Listed records
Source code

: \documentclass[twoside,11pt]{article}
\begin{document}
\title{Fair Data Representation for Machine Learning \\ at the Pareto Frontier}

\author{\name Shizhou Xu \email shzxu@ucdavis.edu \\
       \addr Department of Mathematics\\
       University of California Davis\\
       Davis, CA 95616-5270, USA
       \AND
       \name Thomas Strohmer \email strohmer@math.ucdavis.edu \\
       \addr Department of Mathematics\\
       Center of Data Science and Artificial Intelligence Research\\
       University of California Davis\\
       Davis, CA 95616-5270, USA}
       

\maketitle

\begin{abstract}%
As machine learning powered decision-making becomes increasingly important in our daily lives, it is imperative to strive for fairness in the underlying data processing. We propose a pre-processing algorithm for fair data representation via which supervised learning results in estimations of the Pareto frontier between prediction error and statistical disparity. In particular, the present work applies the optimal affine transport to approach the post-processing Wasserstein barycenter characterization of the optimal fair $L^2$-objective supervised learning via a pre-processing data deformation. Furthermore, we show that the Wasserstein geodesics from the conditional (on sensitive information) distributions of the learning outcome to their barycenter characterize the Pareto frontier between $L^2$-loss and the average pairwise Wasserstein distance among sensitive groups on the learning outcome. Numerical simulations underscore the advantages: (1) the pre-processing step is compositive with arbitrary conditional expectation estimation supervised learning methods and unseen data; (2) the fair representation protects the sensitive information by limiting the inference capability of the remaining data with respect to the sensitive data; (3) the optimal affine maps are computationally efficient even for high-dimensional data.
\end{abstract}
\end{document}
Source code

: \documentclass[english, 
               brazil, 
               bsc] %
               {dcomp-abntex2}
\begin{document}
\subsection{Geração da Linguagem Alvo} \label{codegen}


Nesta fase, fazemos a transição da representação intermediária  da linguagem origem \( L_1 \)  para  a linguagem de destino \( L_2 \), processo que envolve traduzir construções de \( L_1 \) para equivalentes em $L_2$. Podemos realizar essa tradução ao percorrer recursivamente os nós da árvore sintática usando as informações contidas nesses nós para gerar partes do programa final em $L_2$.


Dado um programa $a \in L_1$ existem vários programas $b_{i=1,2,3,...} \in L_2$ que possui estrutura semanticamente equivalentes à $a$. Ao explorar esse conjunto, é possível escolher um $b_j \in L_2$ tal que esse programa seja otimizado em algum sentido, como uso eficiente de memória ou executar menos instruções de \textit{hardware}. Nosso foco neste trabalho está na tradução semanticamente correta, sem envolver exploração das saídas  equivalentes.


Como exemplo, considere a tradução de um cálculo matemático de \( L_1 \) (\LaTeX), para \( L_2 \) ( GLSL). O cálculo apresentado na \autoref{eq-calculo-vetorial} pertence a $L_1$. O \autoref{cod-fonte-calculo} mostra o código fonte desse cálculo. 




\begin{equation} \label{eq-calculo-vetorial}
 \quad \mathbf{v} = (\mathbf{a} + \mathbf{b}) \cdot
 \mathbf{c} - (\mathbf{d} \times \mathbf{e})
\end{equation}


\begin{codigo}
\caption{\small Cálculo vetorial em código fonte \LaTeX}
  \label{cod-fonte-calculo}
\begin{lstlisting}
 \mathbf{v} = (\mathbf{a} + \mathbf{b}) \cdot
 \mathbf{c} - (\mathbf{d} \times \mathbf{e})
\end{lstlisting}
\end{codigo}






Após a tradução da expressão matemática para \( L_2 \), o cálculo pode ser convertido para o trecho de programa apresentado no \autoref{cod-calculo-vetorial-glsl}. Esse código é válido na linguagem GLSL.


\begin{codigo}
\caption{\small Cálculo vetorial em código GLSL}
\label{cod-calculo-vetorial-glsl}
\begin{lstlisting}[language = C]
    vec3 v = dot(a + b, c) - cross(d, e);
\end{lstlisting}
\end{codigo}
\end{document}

Requirement
An exact copy of all the entries above is what is needed.

Answer box
Source code

: \documentclass[twoside,11pt]{article}
\begin{document}
\title{Fair Data Representation for Machine Learning \\ at the Pareto Frontier}

\author{\name Shizhou Xu \email shzxu@ucdavis.edu \\
       \addr Department of Mathematics\\
       University of California Davis\\
       Davis, CA 95616-5270, USA
       \AND
       \name Thomas Strohmer \email strohmer@math.ucdavis.edu \\
       \addr Department of Mathematics\\
       Center of Data Science and Artificial Intelligence Research\\
       University of California Davis\\
       Davis, CA 95616-5270, USA}
       

\maketitle

\begin{abstract}%
As machine learning powered decision-making becomes increasingly important in our daily lives, it is imperative to strive for fairness in the underlying data processing. We propose a pre-processing algorithm for fair data representation via which supervised learning results in estimations of the Pareto frontier between prediction error and statistical disparity. In particular, the present work applies the optimal affine transport to approach the post-processing Wasserstein barycenter characterization of the optimal fair $L^2$-objective supervised learning via a pre-processing data deformation. Furthermore, we show that the Wasserstein geodesics from the conditional (on sensitive information) distributions of the learning outcome to their barycenter characterize the Pareto frontier between $L^2$-loss and the average pairwise Wasserstein distance among sensitive groups on the learning outcome. Numerical simulations underscore the advantages: (1) the pre-processing step is compositive with arbitrary conditional expectation estimation supervised learning methods and unseen data; (2) the fair representation protects the sensitive information by limiting the inference capability of the remaining data with respect to the sensitive data; (3) the optimal affine maps are computationally efficient even for high-dimensional data.
\end{abstract}
\end{document}
Source code

: \documentclass[english, 
               brazil, 
               bsc] %
               {dcomp-abntex2}
\begin{document}
\subsection{Geração da Linguagem Alvo} \label{codegen}


Nesta fase, fazemos a transição da representação intermediária  da linguagem origem \( L_1 \)  para  a linguagem de destino \( L_2 \), processo que envolve traduzir construções de \( L_1 \) para equivalentes em $L_2$. Podemos realizar essa tradução ao percorrer recursivamente os nós da árvore sintática usando as informações contidas nesses nós para gerar partes do programa final em $L_2$.


Dado um programa $a \in L_1$ existem vários programas $b_{i=1,2,3,...} \in L_2$ que possui estrutura semanticamente equivalentes à $a$. Ao explorar esse conjunto, é possível escolher um $b_j \in L_2$ tal que esse programa seja otimizado em algum sentido, como uso eficiente de memória ou executar menos instruções de \textit{hardware}. Nosso foco neste trabalho está na tradução semanticamente correta, sem envolver exploração das saídas  equivalentes.


Como exemplo, considere a tradução de um cálculo matemático de \( L_1 \) (\LaTeX), para \( L_2 \) ( GLSL). O cálculo apresentado na \autoref{eq-calculo-vetorial} pertence a $L_1$. O \autoref{cod-fonte-calculo} mostra o código fonte desse cálculo. 




\begin{equation} \label{eq-calculo-vetorial}
 \quad \mathbf{v} = (\mathbf{a} + \mathbf{b}) \cdot
 \mathbf{c} - (\mathbf{d} \times \mathbf{e})
\end{equation}


\begin{codigo}
\caption{\small Cálculo vetorial em código fonte \LaTeX}
  \label{cod-fonte-calculo}
\begin{lstlisting}
 \mathbf{v} = (\mathbf{a} + \mathbf{b}) \cdot
 \mathbf{c} - (\mathbf{d} \times \mathbf{e})
\end{lstlisting}
\end{codigo}






Após a tradução da expressão matemática para \( L_2 \), o cálculo pode ser convertido para o trecho de programa apresentado no \autoref{cod-calculo-vetorial-glsl}. Esse código é válido na linguagem GLSL.


\begin{codigo}
\caption{\small Cálculo vetorial em código GLSL}
\label{cod-calculo-vetorial-glsl}
\begin{lstlisting}[language = C]
    vec3 v = dot(a + b, c) - cross(d, e);
\end{lstlisting}
\end{codigo}
\end{document}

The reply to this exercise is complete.